The U.S. stock market experienced mixed results Thursday, with notable movements among tech stocks, particularly those linked to artificial intelligence (AI). The S&P 500 index fell by 0.3% after recovering from an initial gain of 0.8%, while the Dow Jones Industrial Average saw a modest increase of 228 points, or 0.4%. In contrast, the Nasdaq composite index dropped by 1.2%.
Micron Technology emerged as a key driver of the market after its shares surged by 9.7%. The company, known for producing memory chips, reported earnings that significantly exceeded analysts’ expectations. Its revenue for the latest quarter came in notably stronger than anticipated, prompting an optimistic growth forecast for the upcoming quarter. This positive news helped to alleviate concerns regarding Micron’s high stock valuation, which surged by 267% earlier this year.
While Micron’s performance was a bright spot, AI stocks, in general, faced scrutiny due to fears that their profit margins may not keep pace with their stock price surges. However, Qualcomm’s announcement sustained some optimism in the sector; the company indicated that it would be revising its growth forecasts upward due to the accelerating demands of the AI landscape. Qualcomm’s stock climbed by 3.1% on the news.

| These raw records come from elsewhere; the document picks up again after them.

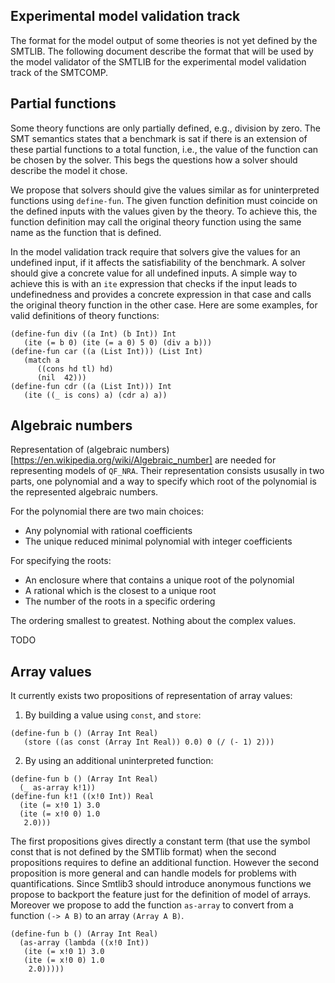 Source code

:## Experimental model validation track

The format for the model output of some theories is not yet defined by the
SMTLIB. The following document describe the format that will be used by the
model validator of the SMTLIB for the experimental model validation track of the
SMTCOMP.

## Partial functions

Some theory functions are only partially defined, e.g., division by
zero.  The SMT semantics states that a benchmark is sat if there is an
extension of these partial functions to a total function, i.e., the
value of the function can be chosen by the solver.  This begs the
questions how a solver should describe the model it chose.

We propose that solvers should give the values similar as for
uninterpreted functions using `define-fun`.  The given function definition
must coincide on the defined inputs with the values given by the
theory.  To achieve this, the function definition may call the original theory
function using the same name as the function that is defined.

In the model validation track require that solvers give the values for
an undefined input, if it affects the satisfiability of the benchmark.
A solver should give a concrete value for all undefined inputs.  A
simple way to achieve this is with an `ite` expression that checks if
the input leads to undefinedness and provides a concrete expression in
that case and calls the original theory function in the other case.
Here are some examples, for valid definitions of theory functions:

```smt2
(define-fun div ((a Int) (b Int)) Int
   (ite (= b 0) (ite (= a 0) 5 0) (div a b)))
(define-fun car ((a (List Int))) (List Int)
   (match a
      ((cons hd tl) hd)
      (nil  42)))
(define-fun cdr ((a (List Int))) Int
   (ite ((_ is cons) a) (cdr a) a))
```

## Algebraic numbers

Representation of (algebraic
numbers)[https://en.wikipedia.org/wiki/Algebraic_number] are needed for
representing models of `QF_NRA`. Their representation consists ususally in two
parts, one polynomial and a way to specify which root of the polynomial is the
represented algebraic numbers.

For the polynomial there are two main choices:

* Any polynomial with rational coefficients
* The unique reduced minimal polynomial with integer coefficients

For specifying the roots:

* An enclosure where that contains a unique root of the polynomial
* A rational which is the closest to a unique root
* The number of the roots in a specific ordering

The ordering smallest to greatest. Nothing about the complex values.

TODO

## Array values

It currently exists two propositions of representation of array values:

1. By building a value using `const`, and  `store`:
```smt2
(define-fun b () (Array Int Real)
   (store ((as const (Array Int Real)) 0.0) 0 (/ (- 1) 2)))
```
2. By using an additional uninterpreted function:
```smt2
(define-fun b () (Array Int Real)
  (_ as-array k!1))
(define-fun k!1 ((x!0 Int)) Real
  (ite (= x!0 1) 3.0
  (ite (= x!0 0) 1.0
   2.0)))
```

The first propositions gives directly a constant term (that use the symbol const
that is not defined by the SMTlib format) when the second propositions requires
to define an additional function. However the second proposition is more general
and can handle models for problems with quantifications. Since Smtlib3 should
introduce anonymous functions we propose to backport the feature just for the
definition of model of arrays. Moreover we propose to add the function `as-array` to convert from a function `(-> A B)` to an array `(Array A B)`.

```smt2
(define-fun b () (Array Int Real)
  (as-array (lambda ((x!0 Int))
   (ite (= x!0 1) 3.0
   (ite (= x!0 0) 1.0
    2.0)))))
```
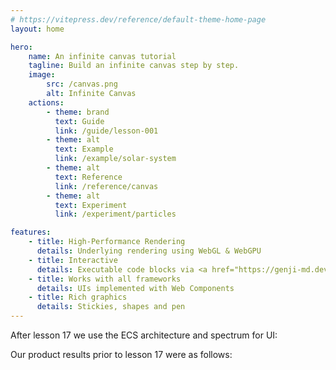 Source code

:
 ```yaml
---
# https://vitepress.dev/reference/default-theme-home-page
layout: home

hero:
    name: An infinite canvas tutorial
    tagline: Build an infinite canvas step by step.
    image:
        src: /canvas.png
        alt: Infinite Canvas
    actions:
        - theme: brand
          text: Guide
          link: /guide/lesson-001
        - theme: alt
          text: Example
          link: /example/solar-system
        - theme: alt
          text: Reference
          link: /reference/canvas
        - theme: alt
          text: Experiment
          link: /experiment/particles

features:
    - title: High-Performance Rendering
      details: Underlying rendering using WebGL & WebGPU
    - title: Interactive
      details: Executable code blocks via <a href="https://genji-md.dev">genji</a>
    - title: Works with all frameworks
      details: UIs implemented with Web Components
    - title: Rich graphics
      details: Stickies, shapes and pen
---
```


<script setup>
import WebGL from './components/WebGL.vue'
import Spectrum from './components/Spectrum.vue'
</script>

After lesson 17 we use the ECS architecture and spectrum for UI:

<Spectrum />

Our product results prior to lesson 17 were as follows:

<WebGL />
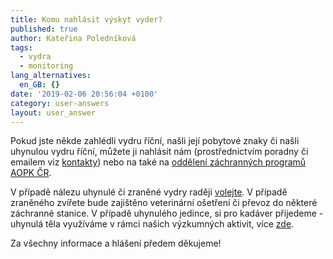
 ```yaml
---
title: Komu nahlásit výskyt vyder?
published: true
author: Kateřina Poledníková
tags:
  - vydra
  - monitoring
lang_alternatives:
  en_GB: {}
date: '2019-02-06 20:56:04 +0100'
category: user-answers
layout: user_answer
---
```

Pokud jste někde zahlédli vydru říční, našli její pobytové znaky či našli uhynulou vydru říční, můžete ji nahlásit nám (prostřednictvím poradny či emailem viz [kontakty](/o-nas/kontakty)) nebo na také na [oddělení záchranných programů AOPK ČR](http://www.zachranneprogramy.cz/kontakty/). 

V případě nálezu uhynulé či zraněné vydry raději [volejte](/o-nas/kontakty). V případě zraněného zvířete bude zajištěno veterinární ošetření či převoz do některé záchranné stanice. V případě uhynulého jedince, si pro kadáver přijedeme - uhynulá těla využíváme v rámci našich výzkumných aktivit, více [zde](/vydra/vydry-a-silnice/sber-uhynulych-vyder).

Za všechny informace a hlášení předem děkujeme!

In a contrasting trend, Apple experienced a significant decline, with its shares dropping by 4.8%. The tech giant announced substantial price hikes for several of its products, including an increase of 15% to 20% for Mac computers. This move raised concerns about potential impacts on consumer demand amidst a backdrop of rising costs.
The broader U.S. stock market saw some support from a drop in Treasury yields following a report suggesting that inflation remained largely in line with economists’ expectations. The yield on the 10-year Treasury note slipped to 4.36%, down from 4.41% the previous day.
In the commodities market, Brent crude oil prices fell slightly by 0.1% to $73.81 per barrel. This figure is significantly lower than the highs exceeding $100 earlier this year, which were influenced by geopolitical tensions affecting oil supplies. Although inflation had spiked in part due to those earlier oil price increases, a recent report indicated that inflation for U.S. consumers rose to 4.1% last month, up from 3.8% in April, yet this was in line with expectations and brought hopes for easing inflation in future months.
Internationally, South Korea’s Kospi index surged by 5.4%, propelled by strong performances from its AI-related stocks, particularly SK Hynix, which saw a remarkable 13.1% rise. Other markets also recorded gains, with Japan’s Nikkei 225 advancing by 4.6% and the UK’s FTSE 100 rising by 0.6%. Conversely, Hong Kong’s Hang Seng index experienced a decline of 1.4%.
Overall, mixed performance characterizes the current landscape of the stock market, reflecting ongoing fluctuations influenced by earnings reports, shifting inflation forecasts, and geopolitical developments.